Looking at the listing beneath, work out how many lines hold "Soit" and report only that figure.

### Data for analysis
'''

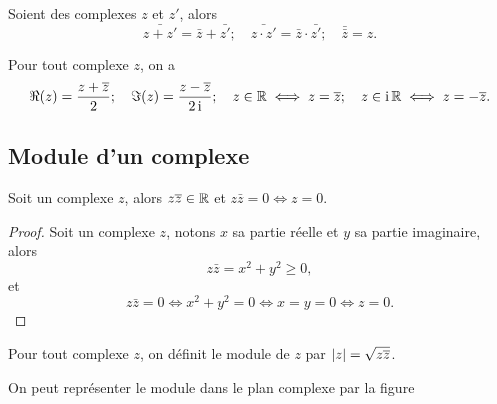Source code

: \begin{prop}
    Soient des complexes \(z\) et \(z'\), alors
    \begin{equation}
        \bar{z+z'}=\bar{z} + \bar{z'}; \quad \bar{z \cdot z'}=\bar{z} \cdot 
        \bar{z'}; \quad \bar{\bar{z}}=z.
    \end{equation}
\end{prop}
\begin{prop}
    Pour tout complexe \(z\), on a
    \begin{equation}
        \Re(z)=\frac{z+\overline{z}}{2}; \quad \Im(z)=\frac{z-\overline{z}}{2 \operatorname{i}}; \quad 
        z \in \mathbb{R} \iff z=\overline{z}; \quad z \in \operatorname{i}\mathbb{R} \iff z=-\overline{z}.
    \end{equation}
\end{prop}
\subsection{Module d'un complexe}
\label{subsec:modulecomplexe}
\begin{prop}
    Soit un complexe \(z\), alors \(z \overline{z} \in \mathbb{R}\) et \(z \bar{z}=0 \iff z = 
    0\).
\end{prop}
\begin{proof}
    Soit un complexe \(z\), notons \(x\) sa partie réelle et \(y\) sa partie 
    imaginaire, alors
    \begin{equation}
        z \bar{z}=x^2+y^2 \geqslant 0,
    \end{equation}
    et
    \begin{equation}
        z \bar{z}=0 \iff x^2+y^2=0 \iff x=y=0 \iff z=0.
    \end{equation}
\end{proof}
\begin{defdef}
    Pour tout complexe \(z\), on définit le module de \(z\) par 
    \(\left\lvert z\right\rvert=\sqrt{z \overline{z}}\).
\end{defdef}
On peut représenter le module dans le plan complexe par la figure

'''

### Response
2